Each line containing the string "flat" should be copied out of the entries.

....................

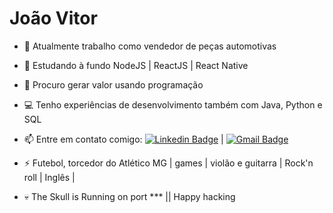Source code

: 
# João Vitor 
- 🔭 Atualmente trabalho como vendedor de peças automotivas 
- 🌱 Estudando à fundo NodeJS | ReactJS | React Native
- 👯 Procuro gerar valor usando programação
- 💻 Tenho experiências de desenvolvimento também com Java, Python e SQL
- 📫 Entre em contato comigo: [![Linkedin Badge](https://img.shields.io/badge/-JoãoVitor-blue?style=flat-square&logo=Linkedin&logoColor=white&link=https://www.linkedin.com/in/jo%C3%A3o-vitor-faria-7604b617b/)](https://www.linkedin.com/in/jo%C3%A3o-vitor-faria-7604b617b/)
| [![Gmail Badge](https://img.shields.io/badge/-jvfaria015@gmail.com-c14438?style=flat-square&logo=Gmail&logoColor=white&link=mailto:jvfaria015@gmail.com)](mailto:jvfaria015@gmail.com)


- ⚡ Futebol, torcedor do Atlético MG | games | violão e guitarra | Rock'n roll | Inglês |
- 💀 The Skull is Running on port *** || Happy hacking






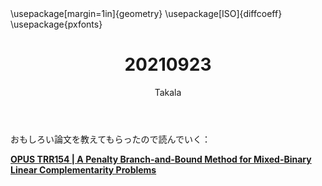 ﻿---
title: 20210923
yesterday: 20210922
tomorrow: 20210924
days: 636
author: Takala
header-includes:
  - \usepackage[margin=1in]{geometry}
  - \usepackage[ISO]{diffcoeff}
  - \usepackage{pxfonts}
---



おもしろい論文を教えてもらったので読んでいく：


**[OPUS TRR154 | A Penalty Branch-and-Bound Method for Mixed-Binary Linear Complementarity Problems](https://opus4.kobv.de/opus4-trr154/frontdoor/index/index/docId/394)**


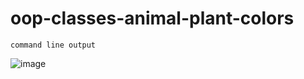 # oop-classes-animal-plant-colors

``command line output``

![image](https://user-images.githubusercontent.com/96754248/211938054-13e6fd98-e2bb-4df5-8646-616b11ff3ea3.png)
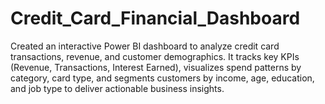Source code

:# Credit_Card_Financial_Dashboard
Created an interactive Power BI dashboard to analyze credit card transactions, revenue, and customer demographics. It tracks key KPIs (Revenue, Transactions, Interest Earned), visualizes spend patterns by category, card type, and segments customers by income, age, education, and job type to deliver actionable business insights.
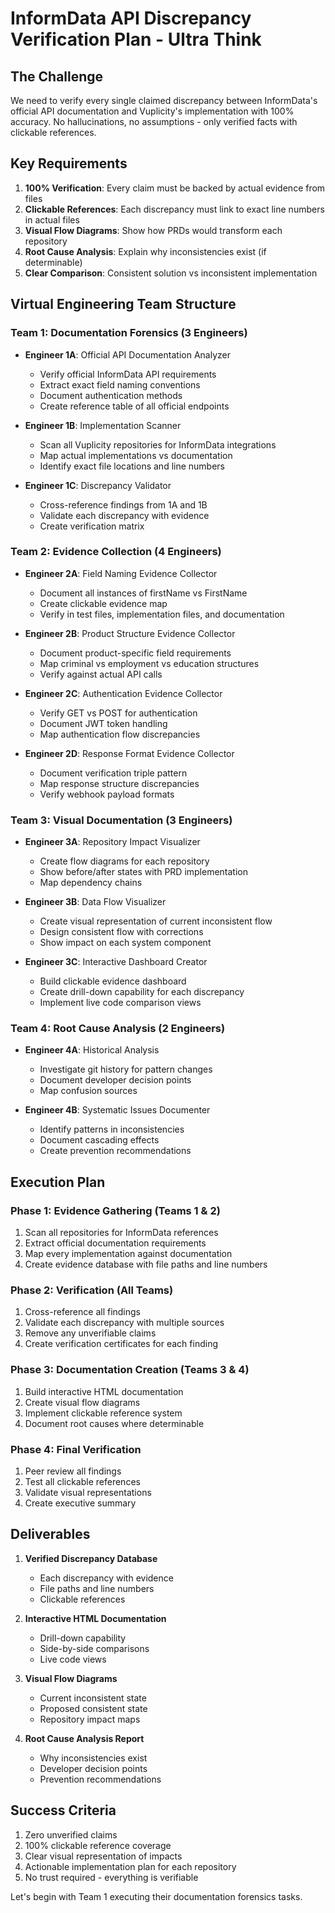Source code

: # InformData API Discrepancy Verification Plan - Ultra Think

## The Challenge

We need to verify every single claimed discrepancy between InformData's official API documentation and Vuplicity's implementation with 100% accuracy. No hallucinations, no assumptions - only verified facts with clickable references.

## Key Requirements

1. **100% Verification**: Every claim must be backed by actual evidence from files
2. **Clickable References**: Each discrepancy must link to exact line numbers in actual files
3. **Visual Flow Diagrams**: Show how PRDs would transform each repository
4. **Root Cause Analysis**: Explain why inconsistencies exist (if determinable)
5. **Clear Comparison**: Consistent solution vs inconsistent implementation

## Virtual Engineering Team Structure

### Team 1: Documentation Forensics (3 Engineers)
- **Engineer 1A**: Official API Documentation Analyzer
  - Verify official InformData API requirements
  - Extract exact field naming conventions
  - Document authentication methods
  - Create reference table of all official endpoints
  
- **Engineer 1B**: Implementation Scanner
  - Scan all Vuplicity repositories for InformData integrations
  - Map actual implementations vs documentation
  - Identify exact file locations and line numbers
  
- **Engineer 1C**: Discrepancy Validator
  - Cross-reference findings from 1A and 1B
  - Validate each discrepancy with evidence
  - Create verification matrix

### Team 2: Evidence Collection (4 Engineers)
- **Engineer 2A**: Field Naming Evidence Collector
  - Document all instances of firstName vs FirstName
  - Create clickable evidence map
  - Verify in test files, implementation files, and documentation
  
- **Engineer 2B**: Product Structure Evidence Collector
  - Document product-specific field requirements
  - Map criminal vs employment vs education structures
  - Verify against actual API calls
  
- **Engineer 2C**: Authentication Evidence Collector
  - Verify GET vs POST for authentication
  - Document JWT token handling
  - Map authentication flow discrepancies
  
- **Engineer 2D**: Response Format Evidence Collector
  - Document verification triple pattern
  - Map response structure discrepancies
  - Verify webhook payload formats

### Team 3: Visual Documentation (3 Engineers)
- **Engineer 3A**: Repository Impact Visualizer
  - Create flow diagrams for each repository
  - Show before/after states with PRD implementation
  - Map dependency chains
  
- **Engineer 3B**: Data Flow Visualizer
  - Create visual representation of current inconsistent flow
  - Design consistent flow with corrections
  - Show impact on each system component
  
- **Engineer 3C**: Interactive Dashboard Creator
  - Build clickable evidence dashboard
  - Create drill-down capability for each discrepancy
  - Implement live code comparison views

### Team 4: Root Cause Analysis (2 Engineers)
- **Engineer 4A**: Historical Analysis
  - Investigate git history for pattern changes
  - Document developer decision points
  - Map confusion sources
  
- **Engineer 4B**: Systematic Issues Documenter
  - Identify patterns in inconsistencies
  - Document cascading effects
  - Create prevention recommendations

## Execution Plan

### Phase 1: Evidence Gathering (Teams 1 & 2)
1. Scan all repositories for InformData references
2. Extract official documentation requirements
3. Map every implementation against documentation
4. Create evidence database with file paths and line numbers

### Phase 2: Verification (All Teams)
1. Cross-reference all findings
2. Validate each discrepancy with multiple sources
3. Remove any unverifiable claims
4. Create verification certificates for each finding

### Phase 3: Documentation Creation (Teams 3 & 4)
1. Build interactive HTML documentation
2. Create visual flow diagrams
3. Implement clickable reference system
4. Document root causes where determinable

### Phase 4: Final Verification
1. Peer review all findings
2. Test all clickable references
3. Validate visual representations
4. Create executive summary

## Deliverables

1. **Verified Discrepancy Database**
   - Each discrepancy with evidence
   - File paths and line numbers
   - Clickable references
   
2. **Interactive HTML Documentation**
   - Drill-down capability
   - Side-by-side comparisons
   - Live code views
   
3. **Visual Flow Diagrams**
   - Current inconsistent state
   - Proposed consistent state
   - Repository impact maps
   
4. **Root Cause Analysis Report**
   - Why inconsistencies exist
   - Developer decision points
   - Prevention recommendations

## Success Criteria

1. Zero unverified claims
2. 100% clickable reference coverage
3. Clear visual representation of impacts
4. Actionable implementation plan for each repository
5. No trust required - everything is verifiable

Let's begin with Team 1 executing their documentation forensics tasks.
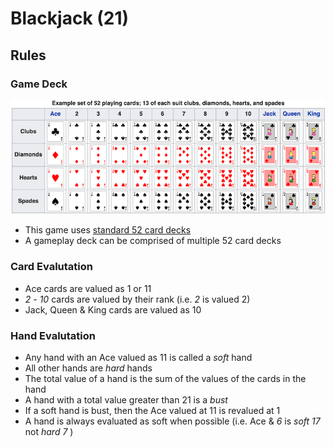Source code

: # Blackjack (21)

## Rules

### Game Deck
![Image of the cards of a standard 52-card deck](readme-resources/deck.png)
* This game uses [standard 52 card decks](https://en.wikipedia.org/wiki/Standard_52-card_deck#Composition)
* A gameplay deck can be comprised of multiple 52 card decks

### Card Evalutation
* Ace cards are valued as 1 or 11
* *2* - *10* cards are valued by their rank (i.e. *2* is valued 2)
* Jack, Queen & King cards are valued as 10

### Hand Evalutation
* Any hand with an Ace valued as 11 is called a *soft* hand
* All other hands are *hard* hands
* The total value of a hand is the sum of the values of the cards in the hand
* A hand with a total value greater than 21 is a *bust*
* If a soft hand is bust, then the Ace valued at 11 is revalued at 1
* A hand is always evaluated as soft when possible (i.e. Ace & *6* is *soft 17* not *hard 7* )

....................

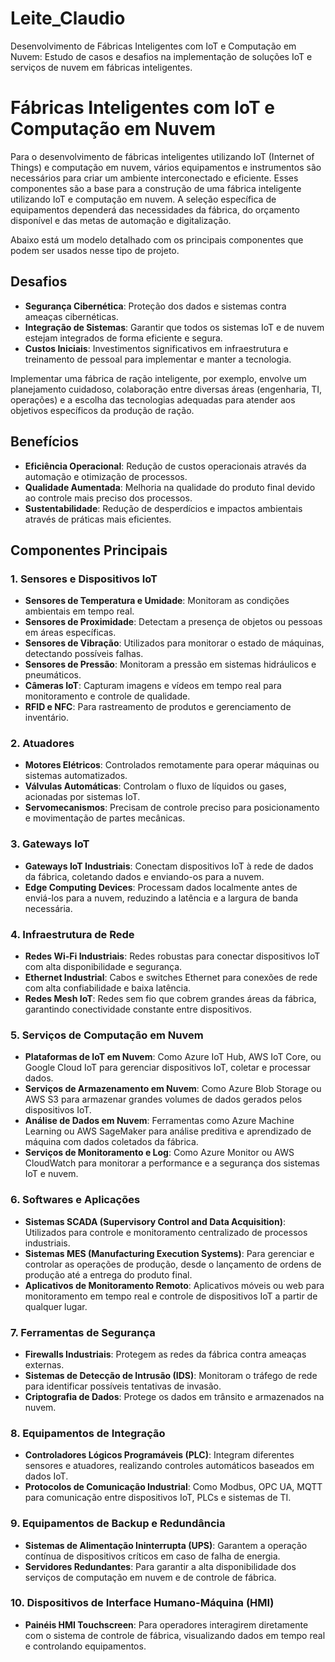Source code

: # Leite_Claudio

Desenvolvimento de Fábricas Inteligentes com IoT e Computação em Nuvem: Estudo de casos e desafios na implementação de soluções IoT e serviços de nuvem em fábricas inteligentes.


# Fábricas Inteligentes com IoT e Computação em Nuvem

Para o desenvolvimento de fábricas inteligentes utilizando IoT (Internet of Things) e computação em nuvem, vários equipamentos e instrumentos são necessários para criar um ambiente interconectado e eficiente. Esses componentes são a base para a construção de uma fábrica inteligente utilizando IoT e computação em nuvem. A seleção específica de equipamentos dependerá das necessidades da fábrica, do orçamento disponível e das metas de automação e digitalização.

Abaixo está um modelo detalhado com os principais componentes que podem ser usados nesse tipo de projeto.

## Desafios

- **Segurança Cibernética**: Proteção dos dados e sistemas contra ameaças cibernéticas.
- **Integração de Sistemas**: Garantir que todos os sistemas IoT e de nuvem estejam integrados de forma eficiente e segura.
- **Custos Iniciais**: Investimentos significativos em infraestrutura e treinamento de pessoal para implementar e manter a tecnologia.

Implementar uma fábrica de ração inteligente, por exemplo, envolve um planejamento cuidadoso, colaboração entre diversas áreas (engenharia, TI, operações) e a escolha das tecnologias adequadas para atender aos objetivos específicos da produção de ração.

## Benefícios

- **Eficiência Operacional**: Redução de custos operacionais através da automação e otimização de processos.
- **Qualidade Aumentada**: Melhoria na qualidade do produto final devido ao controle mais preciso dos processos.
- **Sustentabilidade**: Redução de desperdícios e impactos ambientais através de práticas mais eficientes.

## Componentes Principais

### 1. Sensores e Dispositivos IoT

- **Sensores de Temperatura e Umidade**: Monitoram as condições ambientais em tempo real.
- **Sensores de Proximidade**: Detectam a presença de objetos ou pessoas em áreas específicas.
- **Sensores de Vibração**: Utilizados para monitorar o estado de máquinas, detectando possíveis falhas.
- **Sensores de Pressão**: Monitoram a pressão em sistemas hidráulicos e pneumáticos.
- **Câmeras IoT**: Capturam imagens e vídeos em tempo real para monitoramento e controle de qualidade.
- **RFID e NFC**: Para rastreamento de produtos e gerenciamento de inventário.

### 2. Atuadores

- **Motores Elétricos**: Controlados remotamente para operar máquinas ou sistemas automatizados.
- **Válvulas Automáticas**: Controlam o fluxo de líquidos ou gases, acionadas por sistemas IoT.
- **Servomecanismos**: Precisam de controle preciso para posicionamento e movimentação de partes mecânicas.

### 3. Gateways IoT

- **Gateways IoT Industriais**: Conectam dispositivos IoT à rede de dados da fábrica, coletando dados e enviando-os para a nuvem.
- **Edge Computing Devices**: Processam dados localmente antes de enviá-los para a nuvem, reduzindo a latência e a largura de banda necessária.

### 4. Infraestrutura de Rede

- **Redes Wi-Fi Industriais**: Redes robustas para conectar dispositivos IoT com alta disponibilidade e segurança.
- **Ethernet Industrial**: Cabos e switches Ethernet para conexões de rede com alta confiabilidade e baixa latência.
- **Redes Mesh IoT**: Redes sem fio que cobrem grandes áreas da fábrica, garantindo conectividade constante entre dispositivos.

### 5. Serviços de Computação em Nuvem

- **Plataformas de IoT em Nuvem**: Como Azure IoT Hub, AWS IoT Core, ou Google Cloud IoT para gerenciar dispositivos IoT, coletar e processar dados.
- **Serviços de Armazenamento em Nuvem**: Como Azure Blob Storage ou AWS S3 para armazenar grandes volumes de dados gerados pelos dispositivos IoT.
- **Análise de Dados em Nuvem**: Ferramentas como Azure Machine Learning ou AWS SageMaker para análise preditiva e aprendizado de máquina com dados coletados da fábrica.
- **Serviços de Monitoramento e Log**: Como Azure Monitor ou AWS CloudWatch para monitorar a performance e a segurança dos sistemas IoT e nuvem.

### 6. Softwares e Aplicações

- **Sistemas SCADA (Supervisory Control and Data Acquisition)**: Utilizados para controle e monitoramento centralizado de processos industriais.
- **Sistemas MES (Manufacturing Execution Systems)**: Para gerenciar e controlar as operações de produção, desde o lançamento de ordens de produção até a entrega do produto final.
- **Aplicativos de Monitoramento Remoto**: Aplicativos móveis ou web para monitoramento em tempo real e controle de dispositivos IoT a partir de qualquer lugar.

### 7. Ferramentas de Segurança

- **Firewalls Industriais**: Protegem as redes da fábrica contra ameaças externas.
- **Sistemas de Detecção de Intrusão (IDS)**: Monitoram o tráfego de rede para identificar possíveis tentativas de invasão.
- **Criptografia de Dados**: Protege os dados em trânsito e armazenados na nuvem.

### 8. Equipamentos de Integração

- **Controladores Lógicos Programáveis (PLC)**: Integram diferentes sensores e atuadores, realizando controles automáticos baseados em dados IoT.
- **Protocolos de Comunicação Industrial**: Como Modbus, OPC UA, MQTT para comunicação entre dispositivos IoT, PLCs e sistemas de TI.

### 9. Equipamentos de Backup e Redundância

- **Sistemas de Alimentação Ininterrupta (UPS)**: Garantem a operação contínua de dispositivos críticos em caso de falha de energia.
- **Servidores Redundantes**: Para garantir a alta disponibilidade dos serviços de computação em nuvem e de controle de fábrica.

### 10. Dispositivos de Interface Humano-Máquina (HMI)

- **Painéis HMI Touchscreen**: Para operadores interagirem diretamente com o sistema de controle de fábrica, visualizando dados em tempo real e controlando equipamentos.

....................

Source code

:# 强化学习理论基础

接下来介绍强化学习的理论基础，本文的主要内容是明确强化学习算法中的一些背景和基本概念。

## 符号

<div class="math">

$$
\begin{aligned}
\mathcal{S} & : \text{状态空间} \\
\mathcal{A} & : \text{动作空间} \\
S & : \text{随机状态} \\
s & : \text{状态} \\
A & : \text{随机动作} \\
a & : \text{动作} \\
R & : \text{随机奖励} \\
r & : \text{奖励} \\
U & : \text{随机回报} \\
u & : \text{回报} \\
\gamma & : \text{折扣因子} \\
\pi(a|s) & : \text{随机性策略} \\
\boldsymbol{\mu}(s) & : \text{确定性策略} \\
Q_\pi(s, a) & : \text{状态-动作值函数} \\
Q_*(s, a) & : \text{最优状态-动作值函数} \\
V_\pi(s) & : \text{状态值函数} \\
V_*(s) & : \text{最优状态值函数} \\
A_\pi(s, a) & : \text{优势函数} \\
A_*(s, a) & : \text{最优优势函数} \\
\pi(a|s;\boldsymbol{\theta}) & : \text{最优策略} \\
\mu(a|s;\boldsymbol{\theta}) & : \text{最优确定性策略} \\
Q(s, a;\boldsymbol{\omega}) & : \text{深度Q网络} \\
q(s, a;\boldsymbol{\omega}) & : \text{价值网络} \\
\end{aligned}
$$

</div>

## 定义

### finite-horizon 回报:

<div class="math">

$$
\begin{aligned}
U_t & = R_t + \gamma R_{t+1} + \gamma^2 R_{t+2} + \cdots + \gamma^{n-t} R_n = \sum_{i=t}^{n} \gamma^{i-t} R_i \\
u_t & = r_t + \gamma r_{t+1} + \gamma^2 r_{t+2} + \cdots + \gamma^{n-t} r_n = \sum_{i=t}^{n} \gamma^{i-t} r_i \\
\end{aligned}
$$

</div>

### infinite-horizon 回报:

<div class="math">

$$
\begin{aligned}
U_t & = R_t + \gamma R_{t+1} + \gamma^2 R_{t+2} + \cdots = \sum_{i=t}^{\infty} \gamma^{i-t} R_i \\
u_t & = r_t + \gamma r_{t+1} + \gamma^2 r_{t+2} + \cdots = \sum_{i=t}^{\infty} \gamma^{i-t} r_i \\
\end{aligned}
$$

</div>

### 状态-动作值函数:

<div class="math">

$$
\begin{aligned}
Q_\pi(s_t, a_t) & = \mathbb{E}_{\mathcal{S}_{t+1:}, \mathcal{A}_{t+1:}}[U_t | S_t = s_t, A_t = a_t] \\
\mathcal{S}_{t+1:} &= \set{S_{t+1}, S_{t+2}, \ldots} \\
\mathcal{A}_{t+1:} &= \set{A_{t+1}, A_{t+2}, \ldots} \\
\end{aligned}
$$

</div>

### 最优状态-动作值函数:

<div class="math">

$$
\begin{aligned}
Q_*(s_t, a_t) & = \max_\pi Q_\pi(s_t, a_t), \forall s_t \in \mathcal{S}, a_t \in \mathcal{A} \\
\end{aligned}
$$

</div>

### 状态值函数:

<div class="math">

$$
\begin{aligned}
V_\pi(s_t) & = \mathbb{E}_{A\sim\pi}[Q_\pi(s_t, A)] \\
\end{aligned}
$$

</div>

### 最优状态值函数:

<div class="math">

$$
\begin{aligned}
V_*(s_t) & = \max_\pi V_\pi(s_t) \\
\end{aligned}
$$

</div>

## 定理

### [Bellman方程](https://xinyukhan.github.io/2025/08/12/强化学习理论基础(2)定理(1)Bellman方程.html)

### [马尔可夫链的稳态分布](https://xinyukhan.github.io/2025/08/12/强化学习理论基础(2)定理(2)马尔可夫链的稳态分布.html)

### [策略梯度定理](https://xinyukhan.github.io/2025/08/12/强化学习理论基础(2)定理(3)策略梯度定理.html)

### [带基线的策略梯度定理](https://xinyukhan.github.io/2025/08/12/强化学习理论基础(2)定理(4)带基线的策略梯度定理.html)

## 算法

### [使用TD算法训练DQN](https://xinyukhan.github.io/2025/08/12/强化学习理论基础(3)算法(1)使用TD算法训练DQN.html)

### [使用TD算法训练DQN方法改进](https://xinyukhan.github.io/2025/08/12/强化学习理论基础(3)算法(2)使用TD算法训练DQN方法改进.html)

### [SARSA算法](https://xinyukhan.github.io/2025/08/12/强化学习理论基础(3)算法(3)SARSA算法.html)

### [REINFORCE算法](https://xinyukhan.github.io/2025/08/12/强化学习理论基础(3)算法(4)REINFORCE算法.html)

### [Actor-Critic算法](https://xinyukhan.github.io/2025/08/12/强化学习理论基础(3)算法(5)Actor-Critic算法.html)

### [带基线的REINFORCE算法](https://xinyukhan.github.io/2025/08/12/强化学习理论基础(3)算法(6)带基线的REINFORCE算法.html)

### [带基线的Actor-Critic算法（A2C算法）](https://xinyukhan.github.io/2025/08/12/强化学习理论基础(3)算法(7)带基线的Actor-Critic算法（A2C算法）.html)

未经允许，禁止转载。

....................

= SOLUTION TO THIS EXERCISE =
- 📫 Entre em contato comigo: [![Linkedin Badge](https://img.shields.io/badge/-JoãoVitor-blue?style=flat-square&logo=Linkedin&logoColor=white&link=https://www.linkedin.com/in/jo%C3%A3o-vitor-faria-7604b617b/)](https://www.linkedin.com/in/jo%C3%A3o-vitor-faria-7604b617b/)
| [![Gmail Badge](https://img.shields.io/badge/-jvfaria015@gmail.com-c14438?style=flat-square&logo=Gmail&logoColor=white&link=mailto:jvfaria015@gmail.com)](mailto:jvfaria015@gmail.com)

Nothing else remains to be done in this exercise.